Comme toujours, Jean-Hugues Oppel convoque des personnages très divers et utilise leur polyphonie pour nous faire comprendre son récit, le décor mais aussi l’envers du décor : le lecteur suit à la fois ceux qui sont mis en danger par les événements, ceux qui essaient de les régler et, en partie, ceux qui en sont les initiateurs. Nous suivons avant tout Falcon, mercenaire, le plus souvent tueur à gages, qui parcourt la planète selon ses contrats. Face à lui et ses employeurs, semble se tenir un certain Mister K qui affole les salles de trading avec ses annonces complotistes, se voulant le continuateur de lanceurs d’alerte bien connus. Lucy Chan de la CIA, agent modérateur dirons-nous, elle ne sait pas tout mais se positionne en solution de la crise. L’ensemble va plutôt vite et suis les codes du thriller d’espionnage international en allant d’un continent à l’autre, de Caracas à Londres, en passant par New York. Comme d’habitude avec Jean-Hugues Oppel, et c’est cela qui est agréable, nous suivons d’abord un camp, mais ils nous apparaissent bien souvent trop autoritaires pour être honnêtes.

Un fond toujours prenant

19500 dollars la tonne prend place dans un cadre très contemporain : des États-Unis hyperpuissants et ultralibéraux et tous leurs « alliés » avec, une vision réticulaire de la géopolitique et tout un tas d’affaires médiatico-financières (dont les révélations d’Edward Snowden) sur fond d’espionnage. Là où nous ne prenons plus la peine de savoir d’où viennent les produits que nous achetons, que nous transformons et que nous consommons, il y a toujours des dominants et des dominés. À quel prix devons-nous accepter de fermer les yeux ? La destruction économique, sociale et environnementale est bien partie, mais cela ne se fait pas de façon irrémédiable, il faut bien que des gens valident ces types de choix : Mister K dénonce, pour des raisons que le roman ne dévoile qu’à la toute fin, ceux qui ne font cela que pour le profit financier. L’intrigue dans son ensemble pose la question toute simple : quelle part un simple individu prend-il dans cette destruction systématique ?

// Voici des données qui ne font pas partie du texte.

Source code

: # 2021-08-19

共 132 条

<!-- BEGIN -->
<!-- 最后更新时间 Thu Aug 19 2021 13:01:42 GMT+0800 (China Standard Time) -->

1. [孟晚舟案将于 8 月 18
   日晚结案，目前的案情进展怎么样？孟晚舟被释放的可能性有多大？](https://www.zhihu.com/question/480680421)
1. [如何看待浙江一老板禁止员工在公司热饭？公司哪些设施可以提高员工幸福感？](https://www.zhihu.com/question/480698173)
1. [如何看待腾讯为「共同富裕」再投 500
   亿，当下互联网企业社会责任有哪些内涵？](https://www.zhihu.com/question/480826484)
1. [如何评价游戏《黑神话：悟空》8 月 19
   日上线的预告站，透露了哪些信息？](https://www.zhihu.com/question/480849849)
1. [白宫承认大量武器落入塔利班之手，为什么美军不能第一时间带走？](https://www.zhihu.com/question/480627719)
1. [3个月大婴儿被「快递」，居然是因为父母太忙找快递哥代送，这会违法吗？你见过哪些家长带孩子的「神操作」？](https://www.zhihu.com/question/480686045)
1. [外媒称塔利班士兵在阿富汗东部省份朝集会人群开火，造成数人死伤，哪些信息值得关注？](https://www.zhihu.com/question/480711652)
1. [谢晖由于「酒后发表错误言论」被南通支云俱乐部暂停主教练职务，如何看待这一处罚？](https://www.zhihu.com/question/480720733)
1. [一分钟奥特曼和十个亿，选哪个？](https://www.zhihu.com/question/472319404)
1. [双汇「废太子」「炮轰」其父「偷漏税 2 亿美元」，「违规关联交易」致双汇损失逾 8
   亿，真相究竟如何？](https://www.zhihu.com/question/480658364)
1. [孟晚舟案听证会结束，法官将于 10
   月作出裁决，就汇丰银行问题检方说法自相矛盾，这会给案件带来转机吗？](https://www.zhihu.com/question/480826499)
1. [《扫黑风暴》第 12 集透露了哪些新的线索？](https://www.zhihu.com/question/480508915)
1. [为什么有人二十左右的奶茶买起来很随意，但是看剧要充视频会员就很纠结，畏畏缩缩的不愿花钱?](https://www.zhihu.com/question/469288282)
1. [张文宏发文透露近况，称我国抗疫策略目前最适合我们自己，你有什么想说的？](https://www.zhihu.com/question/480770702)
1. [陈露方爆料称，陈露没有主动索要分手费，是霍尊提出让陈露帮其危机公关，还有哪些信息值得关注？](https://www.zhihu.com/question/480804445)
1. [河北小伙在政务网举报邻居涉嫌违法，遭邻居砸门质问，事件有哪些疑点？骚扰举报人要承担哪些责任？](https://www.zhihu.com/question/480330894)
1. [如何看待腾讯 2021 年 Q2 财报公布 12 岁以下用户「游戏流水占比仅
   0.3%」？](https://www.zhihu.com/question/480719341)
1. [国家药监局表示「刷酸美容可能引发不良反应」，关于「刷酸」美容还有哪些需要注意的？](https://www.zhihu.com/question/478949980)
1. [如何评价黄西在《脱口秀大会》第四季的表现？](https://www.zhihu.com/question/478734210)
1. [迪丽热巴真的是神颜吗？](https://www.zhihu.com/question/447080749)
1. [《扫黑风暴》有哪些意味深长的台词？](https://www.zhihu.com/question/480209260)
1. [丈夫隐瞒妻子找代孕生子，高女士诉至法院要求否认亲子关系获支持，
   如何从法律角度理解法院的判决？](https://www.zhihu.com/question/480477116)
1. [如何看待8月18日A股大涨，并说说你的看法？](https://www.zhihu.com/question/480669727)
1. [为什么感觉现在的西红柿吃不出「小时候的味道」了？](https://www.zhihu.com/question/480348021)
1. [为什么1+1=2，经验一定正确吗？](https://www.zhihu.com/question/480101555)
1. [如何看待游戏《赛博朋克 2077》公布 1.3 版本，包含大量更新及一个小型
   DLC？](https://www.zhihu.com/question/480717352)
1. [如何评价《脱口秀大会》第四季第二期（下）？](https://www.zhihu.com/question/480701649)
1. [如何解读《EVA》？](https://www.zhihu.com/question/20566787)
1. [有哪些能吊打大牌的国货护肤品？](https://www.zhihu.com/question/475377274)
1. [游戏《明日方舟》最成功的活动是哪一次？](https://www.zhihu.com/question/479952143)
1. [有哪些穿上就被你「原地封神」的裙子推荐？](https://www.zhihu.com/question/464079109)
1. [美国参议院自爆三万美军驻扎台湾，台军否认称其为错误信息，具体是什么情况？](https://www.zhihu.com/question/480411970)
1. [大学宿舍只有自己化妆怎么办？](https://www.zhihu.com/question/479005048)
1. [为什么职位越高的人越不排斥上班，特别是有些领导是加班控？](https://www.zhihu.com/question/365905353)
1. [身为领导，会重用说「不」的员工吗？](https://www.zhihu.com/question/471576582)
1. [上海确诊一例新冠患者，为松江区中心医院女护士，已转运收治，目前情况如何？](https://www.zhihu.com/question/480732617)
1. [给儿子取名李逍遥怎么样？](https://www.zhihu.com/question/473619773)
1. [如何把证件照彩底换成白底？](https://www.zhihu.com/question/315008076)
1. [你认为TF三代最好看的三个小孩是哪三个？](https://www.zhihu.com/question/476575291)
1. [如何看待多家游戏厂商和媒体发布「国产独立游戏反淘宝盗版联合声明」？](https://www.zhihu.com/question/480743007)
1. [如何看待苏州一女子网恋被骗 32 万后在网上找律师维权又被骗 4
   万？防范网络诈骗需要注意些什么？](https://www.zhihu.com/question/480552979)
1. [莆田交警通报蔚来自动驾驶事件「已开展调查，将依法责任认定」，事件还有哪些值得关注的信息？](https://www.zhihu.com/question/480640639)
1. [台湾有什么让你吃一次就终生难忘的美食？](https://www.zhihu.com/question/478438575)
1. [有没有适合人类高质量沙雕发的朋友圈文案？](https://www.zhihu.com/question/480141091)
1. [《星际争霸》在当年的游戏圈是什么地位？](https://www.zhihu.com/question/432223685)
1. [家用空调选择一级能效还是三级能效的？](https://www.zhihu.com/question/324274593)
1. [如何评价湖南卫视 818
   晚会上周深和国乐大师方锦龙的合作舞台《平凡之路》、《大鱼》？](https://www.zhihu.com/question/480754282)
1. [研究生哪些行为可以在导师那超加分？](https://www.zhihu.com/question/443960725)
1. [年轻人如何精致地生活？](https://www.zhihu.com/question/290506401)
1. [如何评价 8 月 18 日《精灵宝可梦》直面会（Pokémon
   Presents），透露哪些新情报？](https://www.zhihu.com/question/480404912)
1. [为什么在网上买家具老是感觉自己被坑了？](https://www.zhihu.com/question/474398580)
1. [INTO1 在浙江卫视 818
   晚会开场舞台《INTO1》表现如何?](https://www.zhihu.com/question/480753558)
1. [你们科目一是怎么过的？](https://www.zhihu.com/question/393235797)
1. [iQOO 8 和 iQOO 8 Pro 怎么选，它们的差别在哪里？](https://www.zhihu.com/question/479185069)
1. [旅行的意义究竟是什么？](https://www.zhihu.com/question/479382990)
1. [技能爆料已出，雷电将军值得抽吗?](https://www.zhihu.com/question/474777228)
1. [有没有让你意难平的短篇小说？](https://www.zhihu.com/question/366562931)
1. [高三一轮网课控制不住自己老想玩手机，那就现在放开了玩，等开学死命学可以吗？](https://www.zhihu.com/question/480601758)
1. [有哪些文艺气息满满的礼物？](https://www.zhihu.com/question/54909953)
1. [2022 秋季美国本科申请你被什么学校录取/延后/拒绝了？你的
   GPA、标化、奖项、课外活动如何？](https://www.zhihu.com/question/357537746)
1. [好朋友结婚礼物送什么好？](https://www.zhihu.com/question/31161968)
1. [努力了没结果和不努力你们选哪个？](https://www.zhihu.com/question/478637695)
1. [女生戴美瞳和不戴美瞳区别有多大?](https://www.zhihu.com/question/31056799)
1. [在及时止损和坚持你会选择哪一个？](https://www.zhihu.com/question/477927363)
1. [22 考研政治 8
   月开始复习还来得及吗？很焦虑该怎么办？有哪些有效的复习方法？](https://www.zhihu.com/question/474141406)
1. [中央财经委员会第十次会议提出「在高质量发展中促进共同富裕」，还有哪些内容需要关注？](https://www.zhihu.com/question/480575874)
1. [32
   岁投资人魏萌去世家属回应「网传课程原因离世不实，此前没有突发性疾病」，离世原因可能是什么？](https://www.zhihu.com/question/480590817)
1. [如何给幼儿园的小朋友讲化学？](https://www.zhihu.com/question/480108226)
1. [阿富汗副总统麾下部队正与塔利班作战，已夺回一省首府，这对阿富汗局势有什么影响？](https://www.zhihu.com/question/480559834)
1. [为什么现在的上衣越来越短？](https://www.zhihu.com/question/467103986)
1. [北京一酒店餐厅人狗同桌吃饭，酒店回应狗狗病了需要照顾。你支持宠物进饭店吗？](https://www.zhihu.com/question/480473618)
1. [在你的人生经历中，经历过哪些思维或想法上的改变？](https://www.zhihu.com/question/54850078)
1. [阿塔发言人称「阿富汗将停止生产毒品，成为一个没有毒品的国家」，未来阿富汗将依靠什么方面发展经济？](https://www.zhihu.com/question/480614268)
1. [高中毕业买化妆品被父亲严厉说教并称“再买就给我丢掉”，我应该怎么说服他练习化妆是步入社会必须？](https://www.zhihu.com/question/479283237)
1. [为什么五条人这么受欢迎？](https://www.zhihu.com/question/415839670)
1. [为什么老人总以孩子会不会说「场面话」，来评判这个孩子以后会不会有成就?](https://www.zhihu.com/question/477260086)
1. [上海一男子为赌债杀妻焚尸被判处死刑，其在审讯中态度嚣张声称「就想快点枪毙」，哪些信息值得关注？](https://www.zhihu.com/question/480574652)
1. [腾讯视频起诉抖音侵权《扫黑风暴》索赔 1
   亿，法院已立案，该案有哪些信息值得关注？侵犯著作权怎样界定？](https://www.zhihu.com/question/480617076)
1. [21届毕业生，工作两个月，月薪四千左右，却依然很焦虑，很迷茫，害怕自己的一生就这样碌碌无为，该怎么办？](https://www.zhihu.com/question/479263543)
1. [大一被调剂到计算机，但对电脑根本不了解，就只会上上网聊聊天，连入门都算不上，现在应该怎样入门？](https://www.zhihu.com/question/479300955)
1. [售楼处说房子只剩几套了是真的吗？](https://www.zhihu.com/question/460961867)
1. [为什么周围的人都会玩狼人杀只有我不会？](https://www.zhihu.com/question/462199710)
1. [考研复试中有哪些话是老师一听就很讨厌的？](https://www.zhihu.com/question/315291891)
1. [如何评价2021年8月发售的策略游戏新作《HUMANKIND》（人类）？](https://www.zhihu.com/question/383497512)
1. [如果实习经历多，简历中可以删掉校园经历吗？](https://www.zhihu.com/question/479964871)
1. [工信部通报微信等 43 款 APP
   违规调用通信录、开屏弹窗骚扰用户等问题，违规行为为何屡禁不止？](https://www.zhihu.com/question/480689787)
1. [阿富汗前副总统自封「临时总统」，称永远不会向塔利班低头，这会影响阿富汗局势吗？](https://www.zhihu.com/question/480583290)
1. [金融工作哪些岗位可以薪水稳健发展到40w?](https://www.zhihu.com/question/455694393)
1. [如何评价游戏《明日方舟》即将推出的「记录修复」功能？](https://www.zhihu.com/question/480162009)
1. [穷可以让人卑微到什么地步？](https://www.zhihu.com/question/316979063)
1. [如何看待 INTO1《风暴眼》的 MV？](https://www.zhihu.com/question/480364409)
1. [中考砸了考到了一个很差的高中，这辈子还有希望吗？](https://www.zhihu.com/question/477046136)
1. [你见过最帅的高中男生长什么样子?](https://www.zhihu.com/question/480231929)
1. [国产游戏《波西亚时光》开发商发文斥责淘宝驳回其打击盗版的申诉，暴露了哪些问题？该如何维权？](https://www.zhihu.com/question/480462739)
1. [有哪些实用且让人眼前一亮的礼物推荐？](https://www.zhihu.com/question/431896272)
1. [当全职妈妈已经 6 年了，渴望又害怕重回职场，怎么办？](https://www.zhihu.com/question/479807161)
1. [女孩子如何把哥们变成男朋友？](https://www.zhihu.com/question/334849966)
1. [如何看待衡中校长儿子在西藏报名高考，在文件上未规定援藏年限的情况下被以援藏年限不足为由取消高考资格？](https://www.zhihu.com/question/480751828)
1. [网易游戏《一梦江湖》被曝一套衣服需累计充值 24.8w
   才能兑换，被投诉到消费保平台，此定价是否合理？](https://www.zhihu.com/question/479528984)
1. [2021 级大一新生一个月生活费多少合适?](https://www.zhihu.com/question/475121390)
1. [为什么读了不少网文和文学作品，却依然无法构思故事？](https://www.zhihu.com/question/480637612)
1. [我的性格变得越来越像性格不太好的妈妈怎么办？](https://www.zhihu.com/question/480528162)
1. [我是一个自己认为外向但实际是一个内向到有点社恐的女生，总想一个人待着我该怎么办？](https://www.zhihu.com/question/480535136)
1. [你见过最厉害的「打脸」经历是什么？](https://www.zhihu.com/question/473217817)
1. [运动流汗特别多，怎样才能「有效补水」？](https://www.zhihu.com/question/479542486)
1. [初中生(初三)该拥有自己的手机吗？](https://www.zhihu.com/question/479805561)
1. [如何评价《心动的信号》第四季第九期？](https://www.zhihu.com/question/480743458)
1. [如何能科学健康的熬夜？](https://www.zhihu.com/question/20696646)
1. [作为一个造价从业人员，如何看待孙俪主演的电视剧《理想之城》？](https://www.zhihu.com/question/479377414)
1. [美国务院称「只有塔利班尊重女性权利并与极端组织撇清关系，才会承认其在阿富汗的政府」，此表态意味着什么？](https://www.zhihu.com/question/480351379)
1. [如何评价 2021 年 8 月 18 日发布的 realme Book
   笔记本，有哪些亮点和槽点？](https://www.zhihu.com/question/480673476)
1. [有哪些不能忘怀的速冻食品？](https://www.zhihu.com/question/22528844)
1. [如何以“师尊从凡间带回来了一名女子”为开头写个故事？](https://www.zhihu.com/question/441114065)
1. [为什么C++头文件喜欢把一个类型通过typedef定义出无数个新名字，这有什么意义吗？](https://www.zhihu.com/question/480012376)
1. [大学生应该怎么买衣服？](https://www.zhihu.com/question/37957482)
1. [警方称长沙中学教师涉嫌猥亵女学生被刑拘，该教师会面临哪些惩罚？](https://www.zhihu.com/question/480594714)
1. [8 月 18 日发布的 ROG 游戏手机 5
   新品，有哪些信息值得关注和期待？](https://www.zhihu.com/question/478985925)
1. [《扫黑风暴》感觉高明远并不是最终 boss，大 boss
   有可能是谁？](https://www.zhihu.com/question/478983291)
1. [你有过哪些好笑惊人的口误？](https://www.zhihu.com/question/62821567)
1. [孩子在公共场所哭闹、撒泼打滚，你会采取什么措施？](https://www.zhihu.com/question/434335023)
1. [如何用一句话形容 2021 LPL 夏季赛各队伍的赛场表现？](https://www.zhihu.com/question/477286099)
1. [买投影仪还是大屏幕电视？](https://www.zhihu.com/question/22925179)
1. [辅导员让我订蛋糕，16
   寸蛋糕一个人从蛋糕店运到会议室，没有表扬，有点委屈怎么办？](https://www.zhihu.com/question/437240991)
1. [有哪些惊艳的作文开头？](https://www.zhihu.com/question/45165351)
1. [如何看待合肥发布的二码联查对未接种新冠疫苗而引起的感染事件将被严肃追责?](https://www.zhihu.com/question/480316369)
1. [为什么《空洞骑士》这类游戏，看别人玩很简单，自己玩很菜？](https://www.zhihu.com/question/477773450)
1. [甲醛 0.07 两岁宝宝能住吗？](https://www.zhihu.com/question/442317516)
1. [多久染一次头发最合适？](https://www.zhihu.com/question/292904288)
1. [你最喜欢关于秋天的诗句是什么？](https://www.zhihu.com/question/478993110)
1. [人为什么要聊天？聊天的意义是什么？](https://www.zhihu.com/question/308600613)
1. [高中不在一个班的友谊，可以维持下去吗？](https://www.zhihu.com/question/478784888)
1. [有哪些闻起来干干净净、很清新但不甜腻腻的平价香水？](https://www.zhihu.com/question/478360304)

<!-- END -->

19500 dollars la tonne n’est pas mon roman préféré de Jean-Hugues Oppel, toutefois il semble ouvrir la voie à au moins une mini-série reprenant des personnages communs (avec par exemple Total Labrador), il faudra voir jusqu’où il poussera cette logique et si cela lui permet de créer un ensemble solide sur la destruction de nos vies pour des raisons économiques et financières. Pour le reste, il est certain que l’auteur n’a rien perdu de son envie de critiquer les grands de ce monde qui se permettent absolument tout.